Creating your first lecture

As mentioned above in the screenshot, all eCourse sections must contain at least one lecture and therefore, every lecture must be placed into a section within your eCourse.

Adding a New Lecture

Click the 'Add New Lecture' button inside the relevant section of your eCourse. This will bring up the 'New Lecture' box.

Lecture Title

To get started, give your lecture a relevant title. Choose a title that's as short as possible while giving the student a clear idea about exactly what your lecture is about.

Click 'Save' and your lecture will be created.

Creating your new lecture will add the lecture into the active section and expand the lecture pane to allow you to start adding detail...

Choosing a lecture type

Use the 'Lecture Type' selector to choose whether to create either a video based lecture or an article based lecture.

Note: Lectures should be either video based OR article based. They cannot be both. Where you have a video, it's much better to create a video type lecture for each video, because you can always add written content to a video lecture as a 'Lecture Resource' (see below). Try to avoid adding videos as a lecture resources. The reason for this is that video lectures play through the online player, whereas videos added as lecture resources do not - they must be downloaded to watch and this may cause issues for students who do not have a video player on their computer.

Lecture length

Best practice dictates that you keep each lecture relatively short. Less than a 10 minutes for a video and the same for an article's reading time is good, although 2-5 minutes is ideal.

It's much better to break longer concepts or ideas down into multiple smaller lectures for the following reasons:

  • Attention spans when using online content are typically short.
  • Information is often best absorbed in smaller 'chunks'.
  • For videos especially, and even more critical on mobile devices, shorter lectures allow faster download with less chance of technical interruption.
  • The longer the video, the larger the file size. Keep videos short to avoid file size limits.
  • Aim for around 5-10 minutes per lecture

Video lectures

Video based lectures give you a wealth of options to directly engage with your audience. You might choose to record yourself talking directly into the camera, record your screen as you run through a powerpoint style presentation, combine the two approaches so you appear in a small window within your presentation or create something more 'movie' like. The point is, the world is your oyster so think about what will work best for you, what you think will best engage your audience and what you would personally like to see if you were to enrol in your own eCourse!
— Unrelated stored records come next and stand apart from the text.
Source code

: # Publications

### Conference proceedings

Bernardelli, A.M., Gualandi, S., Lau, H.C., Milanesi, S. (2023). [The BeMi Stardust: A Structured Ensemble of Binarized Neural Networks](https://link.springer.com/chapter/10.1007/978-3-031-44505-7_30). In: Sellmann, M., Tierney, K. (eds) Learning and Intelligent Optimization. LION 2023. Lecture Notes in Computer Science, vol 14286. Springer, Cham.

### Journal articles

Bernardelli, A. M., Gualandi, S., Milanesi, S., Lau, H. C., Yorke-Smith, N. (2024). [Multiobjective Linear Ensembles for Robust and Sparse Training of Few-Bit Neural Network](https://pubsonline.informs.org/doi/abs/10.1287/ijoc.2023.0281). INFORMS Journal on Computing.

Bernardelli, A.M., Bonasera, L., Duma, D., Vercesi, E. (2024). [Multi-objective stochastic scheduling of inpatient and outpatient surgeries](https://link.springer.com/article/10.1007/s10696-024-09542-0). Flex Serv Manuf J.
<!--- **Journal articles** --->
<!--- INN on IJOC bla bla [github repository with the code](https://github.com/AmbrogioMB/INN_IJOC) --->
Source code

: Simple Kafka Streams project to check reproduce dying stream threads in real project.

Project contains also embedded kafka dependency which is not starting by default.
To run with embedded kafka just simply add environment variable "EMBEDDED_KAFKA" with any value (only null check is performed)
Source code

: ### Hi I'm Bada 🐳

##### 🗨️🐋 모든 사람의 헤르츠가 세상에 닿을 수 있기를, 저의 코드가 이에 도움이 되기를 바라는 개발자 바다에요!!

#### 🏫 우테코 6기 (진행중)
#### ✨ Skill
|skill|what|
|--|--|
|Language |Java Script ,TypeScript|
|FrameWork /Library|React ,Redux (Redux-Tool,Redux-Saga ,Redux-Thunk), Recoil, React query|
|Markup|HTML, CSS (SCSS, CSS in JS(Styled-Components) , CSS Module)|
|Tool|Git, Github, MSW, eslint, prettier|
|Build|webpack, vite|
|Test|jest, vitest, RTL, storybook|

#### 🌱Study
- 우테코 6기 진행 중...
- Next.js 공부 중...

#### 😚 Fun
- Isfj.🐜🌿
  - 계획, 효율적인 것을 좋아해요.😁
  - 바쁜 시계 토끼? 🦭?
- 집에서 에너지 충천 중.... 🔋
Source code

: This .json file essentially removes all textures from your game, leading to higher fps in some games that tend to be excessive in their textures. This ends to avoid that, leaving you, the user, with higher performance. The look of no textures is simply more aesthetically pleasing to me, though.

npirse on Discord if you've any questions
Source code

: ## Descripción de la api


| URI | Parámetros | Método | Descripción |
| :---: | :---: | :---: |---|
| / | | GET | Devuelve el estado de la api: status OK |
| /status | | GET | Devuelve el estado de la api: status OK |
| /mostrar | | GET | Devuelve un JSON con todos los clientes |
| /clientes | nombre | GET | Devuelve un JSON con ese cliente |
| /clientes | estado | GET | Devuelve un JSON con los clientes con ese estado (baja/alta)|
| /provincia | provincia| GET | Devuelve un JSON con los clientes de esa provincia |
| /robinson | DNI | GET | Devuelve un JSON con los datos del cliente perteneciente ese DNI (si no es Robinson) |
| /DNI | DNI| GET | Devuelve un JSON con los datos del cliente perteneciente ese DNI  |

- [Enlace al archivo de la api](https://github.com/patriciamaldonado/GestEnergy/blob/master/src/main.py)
Top Tip 1: Put yourself in your audience's shoes. Have you ever taken a really amazing online eCourse? What worked really well? Where could you get inspiration? Remember, it doesn't have to be complicated or use any professional equipment.

Top Tip 2: Some of the most successful eCourses are made with mobile phone cameras and free or readily available presentation software. We use Zoom to record our videos! It's. completely free and records high quality .mp4 format videos which is perfect for use in your eCourse. Here's a quick video guide if you'd like to try it yourself :)

Top Tip 3: Whatever you go with, remember to keep each lecture relatively short. Break longer videos down into smaller lectures over multiple parts for the reasons mentioned above. Do your best to keep lectures below 10 minutes.

Video upload

To upload a video into a lecture, either drag and drop a .mp4 video file into the drop-zone, or click to select a video file from your system.

At this time only .mp4 video files are supported. We are working to add more file formats soon.

Note the minimum requirements for video quality and file size before uploading.

When uploading a new video, it will automatically be added into your eCourse library, making it easy to find later.

Adding video from your eCourse library

Your eCourse library contains all of the videos that you have previously uploaded into your eCourse. To add a video from your library simply select it.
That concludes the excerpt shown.